BIENVENIDOS BLANCOS! OR WELCOME WHITE PEOPLE! is Team Sunshine Performance Corporation’s first-ever Spanish-language performance that explores Cuban diasporic narratives, U.S.-Cuba relations, and the role of “whiteness” in Cuban-American identity.

The Hinterlands, The Enemy of My Enemy
The Enemy of My Enemy is a trio of bi-locational, simultaneously performed theatre pieces that use a combination of live and digital means to connect performers and audiences in two “enemy” nations (US-Iran, US-China, US-Russia). Blending physical theatre with visual performance art, dance, and web-based performance, the multilingual pieces explore nationalism and enemy-ness through an immersive and experiential playing space for audiences across the globe and on the Internet.

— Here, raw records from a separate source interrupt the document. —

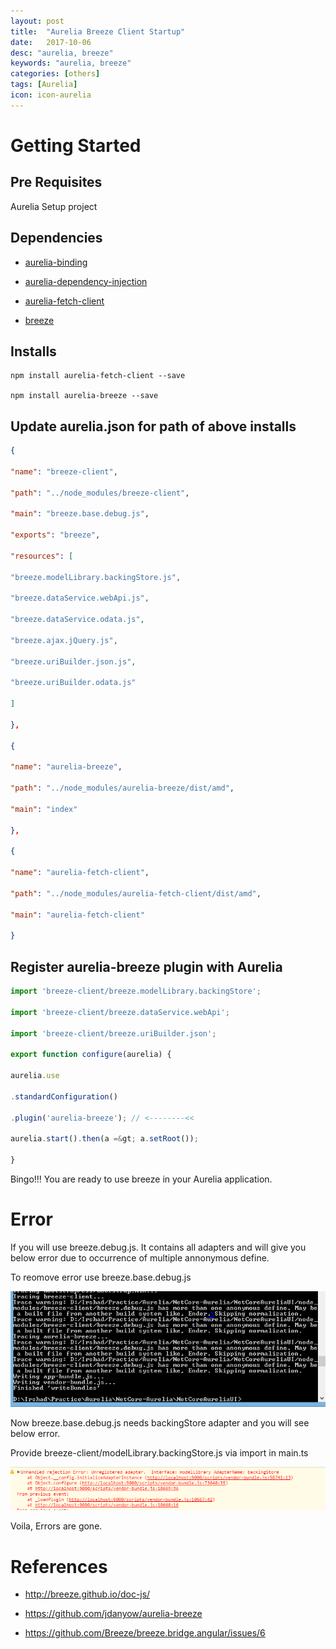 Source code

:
 ```yaml
---
layout: post
title:  "Aurelia Breeze Client Startup"
date:   2017-10-06
desc: "aurelia, breeze"
keywords: "aurelia, breeze"
categories: [others]
tags: [Aurelia]
icon: icon-aurelia
---
```




Getting Started
===============

Pre Requisites
--------------

Aurelia Setup project

Dependencies
------------

-   [aurelia-binding](https://github.com/aurelia/binding)

-   [aurelia-dependency-injection](https://github.com/aurelia/dependency-injection)

-   [aurelia-fetch-client](https://github.com/aurelia/fetch-client)

-   [breeze](http://www.getbreezenow.com/breezejs)

Installs
--------
``` node
npm install aurelia-fetch-client --save

npm install aurelia-breeze --save
```

Update aurelia.json for path of above installs
----------------------------------------------

``` json
{

"name": "breeze-client",

"path": "../node_modules/breeze-client",

"main": "breeze.base.debug.js",

"exports": "breeze",

"resources": [

"breeze.modelLibrary.backingStore.js",

"breeze.dataService.webApi.js",

"breeze.dataService.odata.js",

"breeze.ajax.jQuery.js",

"breeze.uriBuilder.json.js",

"breeze.uriBuilder.odata.js"

]

},

{

"name": "aurelia-breeze",

"path": "../node_modules/aurelia-breeze/dist/amd",

"main": "index"

},

{

"name": "aurelia-fetch-client",

"path": "../node_modules/aurelia-fetch-client/dist/amd",

"main": "aurelia-fetch-client"

}
```

Register aurelia-breeze plugin with Aurelia
-------------------------------------------

``` ts
import 'breeze-client/breeze.modelLibrary.backingStore';

import 'breeze-client/breeze.dataService.webApi';

import 'breeze-client/breeze.uriBuilder.json';

export function configure(aurelia) {

aurelia.use

.standardConfiguration()

.plugin('aurelia-breeze'); // <--------<<

aurelia.start().then(a =&gt; a.setRoot());

}
```

Bingo!!! You are ready to use breeze in your Aurelia application.

Error
=====

If you will use breeze.debug.js. It contains all adapters and will give
you below error due to occurrence of multiple annonymous define.

To reomove error use breeze.base.debug.js

![](/static/img/blog/Aurelia/aurelia-breeze-client-startup/1.png)

Now breeze.base.debug.js needs backingStore adapter and you will see
below error.

Provide breeze-client/modelLibrary.backingStore.js via import in main.ts

![](/static/img/blog/Aurelia/aurelia-breeze-client-startup/2.png)

Voila, Errors are gone.

References
==========

-   <http://breeze.github.io/doc-js/>

-   <https://github.com/jdanyow/aurelia-breeze>

-   <https://github.com/Breeze/breeze.bridge.angular/issues/6>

The Theater Offensive, Heart Matter
Heart Matter, is a new work centered on intergenerational stories of coming out and growing up as LGBTQ youth of color in the United States. Based on 40 hours of interviews with youth, adults, and elders about their experiences growing up LGBTQ, this piece focuses on the stories of the 20 interviewees over seven decades, examining how their experiences across race, gender and sexual orientation shape our movement, our culture, and our future.

UNIVERSES, UniSon
UniSon: A high-energy, multimedia, music-filled theatrical work inspired by the poetry of August Wilson in a one-of-a-kind production by UNIVERSES. Originally granted access to Wilson’s poetry catalog, UNIVERSES blends it into their mythically modern story of a dying poet who leaves a mysterious box to his apprentice; with strict instructions to destroy it. Curious, the apprentice opens it, releasing terrors that tormented the master through his life.

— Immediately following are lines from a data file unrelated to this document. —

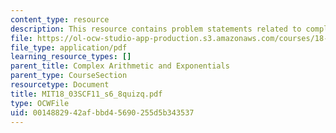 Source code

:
 ```yaml
---
content_type: resource
description: This resource contains problem statements related to complex exponentials.
file: https://ol-ocw-studio-app-production.s3.amazonaws.com/courses/18-03sc-differential-equations-fall-2011/0014882942afbbd45690255d5b343537_MIT18_03SCF11_s6_8quizq.pdf
file_type: application/pdf
learning_resource_types: []
parent_title: Complex Arithmetic and Exponentials
parent_type: CourseSection
resourcetype: Document
title: MIT18_03SCF11_s6_8quizq.pdf
type: OCWFile
uid: 00148829-42af-bbd4-5690-255d5b343537
---
```

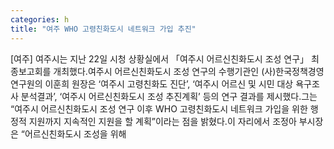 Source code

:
 ```yaml
---
categories: h
title: "여주 WHO 고령친화도시 네트워크 가입 추진"
---
```

[여주] 여주시는 지난 22일 시청 상황실에서 「여주시 어르신친화도시 조성 연구」 최종보고회를 개최했다.여주시 어르신친화도시 조성 연구의 수행기관인 (사)한국정책경영연구원의 이훈희 원장은 ‘여주시 고령친화도 진단’, ‘여주시 어르신 및 시민 대상 욕구조사 분석결과’, ‘여주시 어르신친화도시 조성 추진계획’ 등의 연구 결과를 제시했다.그는 “여주시 어르신친화도시 조성 연구 이후 WHO 고령친화도시 네트워크 가입을 위한 행정적 지원까지 지속적인 지원을 할 계획”이라는 점을 밝혔다.이 자리에서 조정아 부시장은 “어르신친화도시 조성을 위해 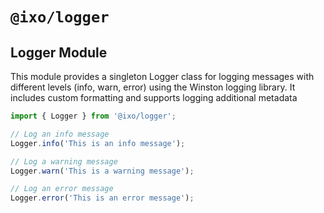 # `@ixo/logger`

## Logger Module
This module provides a singleton Logger class for logging messages with different levels (info, warn, error) using the Winston logging library. It includes custom formatting and supports logging additional metadata


```ts
import { Logger } from '@ixo/logger';

// Log an info message
Logger.info('This is an info message');

// Log a warning message
Logger.warn('This is a warning message');

// Log an error message
Logger.error('This is an error message');
```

Wayne Shorter and Esperanza Spalding, Iphigenia
Wayne Shorter and Esperanza Spalding's original chamber opera places the Iphigenia myth in a contemporary context and is scored for a chamber orchestra and cast of operatic and non-operatic voices. This new opera scrutinizes the societal roles of women and men, reevaluating Euripides’ original plays and extending Iphigenia’s transformative journey beyond the scope of the original works.

Zoey Martinson / Smoke & Mirrors Collaborative, THE BLACK HISTORY MUSEUM… ACCORDING TO THE UNITED STATES OF AMERICA
THE BLACK HISTORY MUSEUM… ACCORDING TO THE UNITED STATES OF AMERICA delves into the fraught relationship between Black bodies and the value America has placed on those bodies. Starting from the founding of this country traveling through modern day this immersive production will explore 'Blackness' from its constitutional conception to its currency.